> Input material
-*-
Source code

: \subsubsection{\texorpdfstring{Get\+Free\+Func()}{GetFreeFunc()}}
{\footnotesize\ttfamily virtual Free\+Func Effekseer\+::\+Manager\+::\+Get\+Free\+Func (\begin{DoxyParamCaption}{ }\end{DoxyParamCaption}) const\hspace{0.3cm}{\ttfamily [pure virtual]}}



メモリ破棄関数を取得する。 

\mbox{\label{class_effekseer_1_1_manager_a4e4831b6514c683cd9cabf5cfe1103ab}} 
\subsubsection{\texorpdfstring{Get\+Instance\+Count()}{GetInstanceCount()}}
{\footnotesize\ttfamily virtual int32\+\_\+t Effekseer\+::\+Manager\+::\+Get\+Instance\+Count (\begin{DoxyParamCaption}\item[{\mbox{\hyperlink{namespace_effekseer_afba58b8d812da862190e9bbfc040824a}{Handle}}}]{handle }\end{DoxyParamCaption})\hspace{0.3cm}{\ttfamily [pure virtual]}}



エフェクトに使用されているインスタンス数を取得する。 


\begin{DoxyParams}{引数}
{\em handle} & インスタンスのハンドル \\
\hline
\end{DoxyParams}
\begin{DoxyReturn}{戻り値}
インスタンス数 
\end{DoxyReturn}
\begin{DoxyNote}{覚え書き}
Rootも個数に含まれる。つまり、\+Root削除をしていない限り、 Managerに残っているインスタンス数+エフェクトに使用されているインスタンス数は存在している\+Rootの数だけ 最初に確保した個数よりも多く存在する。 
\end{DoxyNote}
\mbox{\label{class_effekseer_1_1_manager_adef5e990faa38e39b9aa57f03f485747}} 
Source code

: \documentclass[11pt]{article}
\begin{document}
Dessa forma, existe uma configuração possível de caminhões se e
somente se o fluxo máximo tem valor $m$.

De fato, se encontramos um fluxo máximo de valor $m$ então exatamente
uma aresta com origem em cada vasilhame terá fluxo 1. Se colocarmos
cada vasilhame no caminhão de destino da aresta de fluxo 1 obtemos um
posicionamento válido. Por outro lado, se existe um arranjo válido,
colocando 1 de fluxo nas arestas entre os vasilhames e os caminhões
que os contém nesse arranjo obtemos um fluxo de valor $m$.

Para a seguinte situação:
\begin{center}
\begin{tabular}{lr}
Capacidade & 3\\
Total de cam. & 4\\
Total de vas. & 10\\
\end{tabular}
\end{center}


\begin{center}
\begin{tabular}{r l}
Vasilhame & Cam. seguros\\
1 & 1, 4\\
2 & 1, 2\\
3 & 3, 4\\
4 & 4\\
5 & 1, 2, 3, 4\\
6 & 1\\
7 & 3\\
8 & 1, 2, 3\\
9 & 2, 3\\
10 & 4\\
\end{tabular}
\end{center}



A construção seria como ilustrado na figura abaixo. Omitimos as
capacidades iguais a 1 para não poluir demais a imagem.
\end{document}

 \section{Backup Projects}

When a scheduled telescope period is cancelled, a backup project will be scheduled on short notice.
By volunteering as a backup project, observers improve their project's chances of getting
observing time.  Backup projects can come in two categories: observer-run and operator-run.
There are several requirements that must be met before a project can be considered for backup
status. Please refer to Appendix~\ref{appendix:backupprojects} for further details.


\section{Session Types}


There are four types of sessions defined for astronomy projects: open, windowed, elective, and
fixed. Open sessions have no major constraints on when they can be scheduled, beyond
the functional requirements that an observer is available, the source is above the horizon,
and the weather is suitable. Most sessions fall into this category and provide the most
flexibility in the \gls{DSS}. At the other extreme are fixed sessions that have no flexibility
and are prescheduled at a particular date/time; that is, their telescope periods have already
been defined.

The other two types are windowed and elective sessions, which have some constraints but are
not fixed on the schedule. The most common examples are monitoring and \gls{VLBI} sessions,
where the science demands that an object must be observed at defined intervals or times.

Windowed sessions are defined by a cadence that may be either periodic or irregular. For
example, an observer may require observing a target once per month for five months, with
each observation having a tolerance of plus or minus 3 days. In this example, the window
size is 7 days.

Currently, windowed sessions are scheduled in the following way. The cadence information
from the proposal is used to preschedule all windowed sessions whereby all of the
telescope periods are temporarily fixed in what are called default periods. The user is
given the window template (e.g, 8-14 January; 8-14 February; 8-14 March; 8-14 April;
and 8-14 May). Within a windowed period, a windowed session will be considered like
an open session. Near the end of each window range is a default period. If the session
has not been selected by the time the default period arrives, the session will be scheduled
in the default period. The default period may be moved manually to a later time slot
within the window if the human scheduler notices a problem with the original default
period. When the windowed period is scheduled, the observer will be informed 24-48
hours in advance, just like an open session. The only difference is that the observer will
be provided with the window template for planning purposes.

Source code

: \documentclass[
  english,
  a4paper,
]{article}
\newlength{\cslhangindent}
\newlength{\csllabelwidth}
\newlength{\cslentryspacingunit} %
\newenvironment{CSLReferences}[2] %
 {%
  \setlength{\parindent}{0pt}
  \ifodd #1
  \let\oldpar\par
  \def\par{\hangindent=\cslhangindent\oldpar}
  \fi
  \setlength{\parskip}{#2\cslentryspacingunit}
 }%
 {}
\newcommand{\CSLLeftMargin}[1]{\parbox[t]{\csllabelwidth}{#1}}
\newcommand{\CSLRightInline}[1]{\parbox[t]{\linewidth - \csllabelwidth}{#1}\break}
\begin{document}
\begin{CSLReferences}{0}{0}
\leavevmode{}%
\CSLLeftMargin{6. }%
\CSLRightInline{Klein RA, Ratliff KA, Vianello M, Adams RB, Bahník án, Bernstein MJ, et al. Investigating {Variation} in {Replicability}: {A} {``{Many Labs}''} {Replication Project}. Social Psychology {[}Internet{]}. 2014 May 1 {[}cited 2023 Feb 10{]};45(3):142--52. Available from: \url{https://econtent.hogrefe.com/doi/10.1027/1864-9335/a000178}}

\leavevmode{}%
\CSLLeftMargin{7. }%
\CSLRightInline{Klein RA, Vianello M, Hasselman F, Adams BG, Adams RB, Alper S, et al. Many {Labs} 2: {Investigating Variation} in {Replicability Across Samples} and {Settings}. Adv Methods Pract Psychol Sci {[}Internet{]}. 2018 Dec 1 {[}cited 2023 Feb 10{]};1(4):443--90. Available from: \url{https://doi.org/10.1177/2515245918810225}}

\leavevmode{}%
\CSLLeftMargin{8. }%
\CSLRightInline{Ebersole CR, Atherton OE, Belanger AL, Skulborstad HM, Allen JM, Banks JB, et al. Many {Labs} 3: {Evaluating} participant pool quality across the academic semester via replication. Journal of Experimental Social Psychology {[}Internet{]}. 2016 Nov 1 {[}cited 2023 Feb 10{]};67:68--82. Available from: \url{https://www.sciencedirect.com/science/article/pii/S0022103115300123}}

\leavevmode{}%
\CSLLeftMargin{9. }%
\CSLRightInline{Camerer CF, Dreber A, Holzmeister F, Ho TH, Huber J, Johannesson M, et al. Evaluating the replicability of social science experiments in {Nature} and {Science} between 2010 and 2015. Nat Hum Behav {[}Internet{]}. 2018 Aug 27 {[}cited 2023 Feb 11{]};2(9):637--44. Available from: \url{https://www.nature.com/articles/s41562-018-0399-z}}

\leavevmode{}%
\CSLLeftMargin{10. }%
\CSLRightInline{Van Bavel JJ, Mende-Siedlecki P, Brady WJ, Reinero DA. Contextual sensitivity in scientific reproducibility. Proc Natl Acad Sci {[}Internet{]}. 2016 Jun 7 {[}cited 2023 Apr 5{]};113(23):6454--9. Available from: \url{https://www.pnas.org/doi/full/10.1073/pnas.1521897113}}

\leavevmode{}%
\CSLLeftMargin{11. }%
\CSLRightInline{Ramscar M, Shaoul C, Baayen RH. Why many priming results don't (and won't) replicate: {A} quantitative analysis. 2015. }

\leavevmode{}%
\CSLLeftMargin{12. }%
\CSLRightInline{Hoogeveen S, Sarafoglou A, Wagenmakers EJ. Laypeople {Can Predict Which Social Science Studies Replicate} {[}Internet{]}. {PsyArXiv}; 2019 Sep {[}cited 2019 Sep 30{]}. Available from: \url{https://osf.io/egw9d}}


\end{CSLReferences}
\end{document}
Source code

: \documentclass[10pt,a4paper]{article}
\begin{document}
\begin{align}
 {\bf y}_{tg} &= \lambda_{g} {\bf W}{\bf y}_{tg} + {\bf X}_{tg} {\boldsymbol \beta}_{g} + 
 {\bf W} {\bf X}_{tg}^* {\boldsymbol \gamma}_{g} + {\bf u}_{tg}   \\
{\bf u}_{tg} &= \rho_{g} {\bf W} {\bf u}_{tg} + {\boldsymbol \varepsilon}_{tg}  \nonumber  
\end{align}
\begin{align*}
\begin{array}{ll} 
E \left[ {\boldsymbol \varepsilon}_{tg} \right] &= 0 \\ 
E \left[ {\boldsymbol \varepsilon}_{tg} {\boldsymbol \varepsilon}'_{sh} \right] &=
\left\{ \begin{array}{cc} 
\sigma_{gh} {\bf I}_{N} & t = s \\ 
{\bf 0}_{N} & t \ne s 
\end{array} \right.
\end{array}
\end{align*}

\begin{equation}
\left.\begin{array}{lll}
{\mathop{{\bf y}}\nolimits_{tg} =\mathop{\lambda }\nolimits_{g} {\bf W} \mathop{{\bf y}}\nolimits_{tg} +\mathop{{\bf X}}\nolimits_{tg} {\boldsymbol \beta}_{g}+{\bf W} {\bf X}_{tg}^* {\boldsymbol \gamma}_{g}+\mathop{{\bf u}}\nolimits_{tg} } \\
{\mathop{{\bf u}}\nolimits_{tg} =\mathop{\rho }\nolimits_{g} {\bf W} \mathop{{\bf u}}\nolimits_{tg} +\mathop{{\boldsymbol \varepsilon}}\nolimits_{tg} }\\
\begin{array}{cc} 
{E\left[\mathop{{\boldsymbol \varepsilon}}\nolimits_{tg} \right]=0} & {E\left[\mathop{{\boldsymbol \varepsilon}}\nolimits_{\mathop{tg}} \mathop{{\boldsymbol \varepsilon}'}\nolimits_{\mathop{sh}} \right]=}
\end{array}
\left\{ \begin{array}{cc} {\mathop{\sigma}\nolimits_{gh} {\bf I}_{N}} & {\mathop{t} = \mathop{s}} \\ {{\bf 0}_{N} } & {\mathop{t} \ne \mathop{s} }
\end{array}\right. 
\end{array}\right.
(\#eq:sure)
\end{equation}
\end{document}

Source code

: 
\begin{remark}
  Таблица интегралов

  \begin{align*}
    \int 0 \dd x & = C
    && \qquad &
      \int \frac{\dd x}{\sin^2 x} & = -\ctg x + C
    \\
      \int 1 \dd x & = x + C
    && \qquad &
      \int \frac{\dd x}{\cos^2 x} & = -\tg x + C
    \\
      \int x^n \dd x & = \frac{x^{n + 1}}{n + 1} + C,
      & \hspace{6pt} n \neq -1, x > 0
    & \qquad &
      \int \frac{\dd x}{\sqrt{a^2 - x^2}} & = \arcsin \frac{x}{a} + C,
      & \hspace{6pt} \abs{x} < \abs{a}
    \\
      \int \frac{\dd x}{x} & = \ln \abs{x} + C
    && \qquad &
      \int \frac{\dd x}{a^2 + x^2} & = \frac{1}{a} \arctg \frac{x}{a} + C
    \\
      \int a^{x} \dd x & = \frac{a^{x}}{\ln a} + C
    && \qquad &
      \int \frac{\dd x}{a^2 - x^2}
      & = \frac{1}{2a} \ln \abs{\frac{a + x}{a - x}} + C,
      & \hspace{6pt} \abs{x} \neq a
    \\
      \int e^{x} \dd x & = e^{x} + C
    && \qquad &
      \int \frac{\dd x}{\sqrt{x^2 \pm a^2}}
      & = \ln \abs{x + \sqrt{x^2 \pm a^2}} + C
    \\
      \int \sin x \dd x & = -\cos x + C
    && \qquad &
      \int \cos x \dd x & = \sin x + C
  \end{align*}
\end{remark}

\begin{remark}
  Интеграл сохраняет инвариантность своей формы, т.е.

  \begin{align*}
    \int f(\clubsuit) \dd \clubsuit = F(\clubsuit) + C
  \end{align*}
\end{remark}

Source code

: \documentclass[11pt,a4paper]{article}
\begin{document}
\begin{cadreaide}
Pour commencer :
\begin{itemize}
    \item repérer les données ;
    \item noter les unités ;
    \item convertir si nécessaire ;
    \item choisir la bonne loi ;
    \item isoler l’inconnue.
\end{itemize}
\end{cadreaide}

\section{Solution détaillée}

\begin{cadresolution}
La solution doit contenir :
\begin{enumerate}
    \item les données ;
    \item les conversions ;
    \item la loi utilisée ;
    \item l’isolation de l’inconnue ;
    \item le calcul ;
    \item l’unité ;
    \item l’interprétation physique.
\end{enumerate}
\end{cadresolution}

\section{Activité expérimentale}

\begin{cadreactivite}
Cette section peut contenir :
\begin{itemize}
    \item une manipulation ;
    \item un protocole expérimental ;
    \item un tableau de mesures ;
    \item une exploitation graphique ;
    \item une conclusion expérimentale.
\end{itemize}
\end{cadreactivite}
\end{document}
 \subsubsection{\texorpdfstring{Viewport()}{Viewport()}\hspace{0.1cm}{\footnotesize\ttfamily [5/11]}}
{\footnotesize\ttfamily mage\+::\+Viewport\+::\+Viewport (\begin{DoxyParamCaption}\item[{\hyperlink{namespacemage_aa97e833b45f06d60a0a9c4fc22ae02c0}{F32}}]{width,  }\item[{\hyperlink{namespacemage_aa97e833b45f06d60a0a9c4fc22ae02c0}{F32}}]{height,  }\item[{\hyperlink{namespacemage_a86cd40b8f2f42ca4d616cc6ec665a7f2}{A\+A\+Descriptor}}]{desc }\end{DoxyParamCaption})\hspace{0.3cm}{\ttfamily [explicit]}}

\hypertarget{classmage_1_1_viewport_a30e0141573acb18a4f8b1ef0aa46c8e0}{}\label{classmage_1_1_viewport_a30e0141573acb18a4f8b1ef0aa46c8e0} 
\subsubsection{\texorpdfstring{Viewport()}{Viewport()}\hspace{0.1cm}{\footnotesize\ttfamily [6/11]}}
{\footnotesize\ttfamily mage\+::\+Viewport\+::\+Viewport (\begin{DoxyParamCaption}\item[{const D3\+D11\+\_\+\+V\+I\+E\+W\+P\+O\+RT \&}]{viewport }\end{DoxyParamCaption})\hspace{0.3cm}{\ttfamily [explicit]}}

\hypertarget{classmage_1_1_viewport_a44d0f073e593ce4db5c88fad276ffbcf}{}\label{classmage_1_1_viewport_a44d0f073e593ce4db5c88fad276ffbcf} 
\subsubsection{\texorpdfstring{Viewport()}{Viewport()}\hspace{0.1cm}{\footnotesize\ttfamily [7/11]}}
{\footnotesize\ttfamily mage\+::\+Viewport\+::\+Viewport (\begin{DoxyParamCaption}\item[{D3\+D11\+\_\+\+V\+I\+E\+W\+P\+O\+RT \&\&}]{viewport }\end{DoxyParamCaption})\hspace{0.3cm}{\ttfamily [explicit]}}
-*-
> Try it
Please reproduce exactly the lines in the listing above from the one containing "each observation having" through the one containing "telescope periods are", both included, and nothing more.

> Task response
each observation having a tolerance of plus or minus 3 days. In this example, the window
size is 7 days.

Currently, windowed sessions are scheduled in the following way. The cadence information
from the proposal is used to preschedule all windowed sessions whereby all of the
telescope periods are temporarily fixed in what are called default periods. The user is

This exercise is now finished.